Parents often hear schools say, “We need to try more interventions before we can evaluate.” But here’s the truth: that’s not what the law says.
Under IDEA’s Child Find obligation, schools must evaluate a student if they suspect a disability—period. MTSS (Multi-Tiered System of Supports) can run alongside, but it can never be used as a gatekeeping mechanism. Unfortunately, the way MTSS is often implemented leaves kids stuck in limbo instead of getting the help they need.
Four Common Problems with MTSS
Delay disguised as support.
MTSS was never meant to stall an evaluation. If a child is suspected of having a disability, schools are legally required to evaluate.Broken implementation.

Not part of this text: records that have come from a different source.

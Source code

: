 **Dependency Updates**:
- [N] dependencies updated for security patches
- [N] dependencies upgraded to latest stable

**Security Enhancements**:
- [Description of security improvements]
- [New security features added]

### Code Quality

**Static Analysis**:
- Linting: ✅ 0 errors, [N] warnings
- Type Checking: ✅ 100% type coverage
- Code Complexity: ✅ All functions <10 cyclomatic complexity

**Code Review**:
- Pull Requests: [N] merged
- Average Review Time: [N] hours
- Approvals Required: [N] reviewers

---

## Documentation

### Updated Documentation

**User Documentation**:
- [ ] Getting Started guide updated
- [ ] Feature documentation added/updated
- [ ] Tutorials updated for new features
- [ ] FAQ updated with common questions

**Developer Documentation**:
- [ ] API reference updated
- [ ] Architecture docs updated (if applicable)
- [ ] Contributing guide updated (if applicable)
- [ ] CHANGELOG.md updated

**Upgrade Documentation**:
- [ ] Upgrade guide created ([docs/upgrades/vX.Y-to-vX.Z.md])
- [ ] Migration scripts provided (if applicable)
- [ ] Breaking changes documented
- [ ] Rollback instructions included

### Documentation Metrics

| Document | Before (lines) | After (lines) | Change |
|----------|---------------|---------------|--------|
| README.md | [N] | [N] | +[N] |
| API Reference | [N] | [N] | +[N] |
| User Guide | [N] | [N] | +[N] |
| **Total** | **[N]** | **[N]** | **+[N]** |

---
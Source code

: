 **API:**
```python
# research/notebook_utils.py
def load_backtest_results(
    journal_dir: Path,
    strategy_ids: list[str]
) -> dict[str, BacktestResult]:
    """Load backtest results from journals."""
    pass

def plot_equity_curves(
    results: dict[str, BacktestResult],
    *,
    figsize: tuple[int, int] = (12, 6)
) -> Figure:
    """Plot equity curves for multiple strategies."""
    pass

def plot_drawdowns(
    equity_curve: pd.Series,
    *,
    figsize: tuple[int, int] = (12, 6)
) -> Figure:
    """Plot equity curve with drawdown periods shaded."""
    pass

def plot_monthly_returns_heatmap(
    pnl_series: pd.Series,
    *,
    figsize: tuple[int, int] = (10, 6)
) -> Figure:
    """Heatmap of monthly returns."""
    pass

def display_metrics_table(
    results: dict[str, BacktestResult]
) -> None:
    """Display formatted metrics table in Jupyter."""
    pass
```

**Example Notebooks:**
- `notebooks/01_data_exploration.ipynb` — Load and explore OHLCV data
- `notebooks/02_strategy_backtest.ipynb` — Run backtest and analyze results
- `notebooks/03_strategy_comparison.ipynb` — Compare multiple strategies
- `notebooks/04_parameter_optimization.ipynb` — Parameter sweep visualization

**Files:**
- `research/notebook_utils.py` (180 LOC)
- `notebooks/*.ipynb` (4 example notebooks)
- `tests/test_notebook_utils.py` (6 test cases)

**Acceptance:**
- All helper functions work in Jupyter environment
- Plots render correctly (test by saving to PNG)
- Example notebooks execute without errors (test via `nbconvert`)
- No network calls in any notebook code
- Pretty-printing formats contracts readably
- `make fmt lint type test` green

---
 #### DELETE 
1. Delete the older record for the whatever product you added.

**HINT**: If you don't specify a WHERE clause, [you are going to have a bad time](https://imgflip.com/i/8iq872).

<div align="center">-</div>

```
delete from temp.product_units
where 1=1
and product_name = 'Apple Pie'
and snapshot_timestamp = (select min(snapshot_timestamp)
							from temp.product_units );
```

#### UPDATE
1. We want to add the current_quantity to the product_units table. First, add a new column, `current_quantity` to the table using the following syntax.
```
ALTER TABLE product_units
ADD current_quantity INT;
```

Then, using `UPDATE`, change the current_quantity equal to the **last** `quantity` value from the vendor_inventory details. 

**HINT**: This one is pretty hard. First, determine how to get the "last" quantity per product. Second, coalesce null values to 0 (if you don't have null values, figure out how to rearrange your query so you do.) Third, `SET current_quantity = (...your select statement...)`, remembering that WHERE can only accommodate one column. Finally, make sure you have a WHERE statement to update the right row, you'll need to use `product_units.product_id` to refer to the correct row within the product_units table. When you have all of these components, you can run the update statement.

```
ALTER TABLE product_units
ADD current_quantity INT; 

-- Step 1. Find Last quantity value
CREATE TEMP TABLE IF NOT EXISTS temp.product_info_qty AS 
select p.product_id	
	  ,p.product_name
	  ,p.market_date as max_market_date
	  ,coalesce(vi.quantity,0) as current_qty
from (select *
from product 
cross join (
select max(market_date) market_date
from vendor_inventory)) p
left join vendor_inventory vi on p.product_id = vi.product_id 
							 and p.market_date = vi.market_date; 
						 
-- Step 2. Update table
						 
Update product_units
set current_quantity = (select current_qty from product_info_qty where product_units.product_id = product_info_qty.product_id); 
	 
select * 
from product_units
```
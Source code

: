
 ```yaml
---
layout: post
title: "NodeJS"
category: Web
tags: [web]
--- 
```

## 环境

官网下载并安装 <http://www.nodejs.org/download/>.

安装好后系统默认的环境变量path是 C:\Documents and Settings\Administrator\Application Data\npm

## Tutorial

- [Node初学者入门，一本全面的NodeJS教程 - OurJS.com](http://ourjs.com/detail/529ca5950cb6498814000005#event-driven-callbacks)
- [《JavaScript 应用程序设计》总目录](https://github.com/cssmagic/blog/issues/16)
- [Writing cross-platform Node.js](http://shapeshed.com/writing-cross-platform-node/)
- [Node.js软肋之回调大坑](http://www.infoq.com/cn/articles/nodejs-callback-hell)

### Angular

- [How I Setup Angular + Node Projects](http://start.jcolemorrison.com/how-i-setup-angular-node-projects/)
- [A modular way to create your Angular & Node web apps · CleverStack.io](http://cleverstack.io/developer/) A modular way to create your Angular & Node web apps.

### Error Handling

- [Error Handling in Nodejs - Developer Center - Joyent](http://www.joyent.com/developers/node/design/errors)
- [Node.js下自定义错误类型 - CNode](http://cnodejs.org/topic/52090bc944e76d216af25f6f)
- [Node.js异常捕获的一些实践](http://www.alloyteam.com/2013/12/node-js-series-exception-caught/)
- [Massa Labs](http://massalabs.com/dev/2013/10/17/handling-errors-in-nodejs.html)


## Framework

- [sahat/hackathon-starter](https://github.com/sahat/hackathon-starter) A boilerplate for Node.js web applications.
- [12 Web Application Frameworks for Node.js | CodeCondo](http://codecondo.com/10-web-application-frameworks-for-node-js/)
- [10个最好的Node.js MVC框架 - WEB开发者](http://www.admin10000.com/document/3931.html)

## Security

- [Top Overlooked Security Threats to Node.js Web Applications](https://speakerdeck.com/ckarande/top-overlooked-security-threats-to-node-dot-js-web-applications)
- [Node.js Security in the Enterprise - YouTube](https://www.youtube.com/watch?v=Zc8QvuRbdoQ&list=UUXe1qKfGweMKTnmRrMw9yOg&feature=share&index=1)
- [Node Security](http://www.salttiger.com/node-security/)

Too often, interventions aren’t diagnostic or targeted. Kids with phonological awareness deficits get comprehension-heavy programs. That's time wasted and progress lost.Meaningless data.
Schools may collect piles of MTSS charts, but if the intervention doesn’t target the right skill, that “data” doesn’t reflect real growth. It becomes a smokescreen instead of a solution.The clock is ticking.
Evaluations already take 60–90 days, and every month of delay costs precious time. The earlier the intervention, the more effective it is. Waiting until 3rd or 4th grade makes remediation exponentially harder.
The Bottom Line for Families and Districts
Child Find is not optional.
MTSS cannot delay an evaluation.
Interventions must be evidence-based and skill-specific.
Progress monitoring only matters if it tracks the child’s actual area of weakness.
When MTSS is done right, in parallel with evaluation, it can be a powerful support system. But when it’s used as a barrier? It’s not just harmful—it’s a violation of federal law.
Parents: you don’t have to wait. Your child’s right to evaluation doesn’t depend on “finishing” MTSS.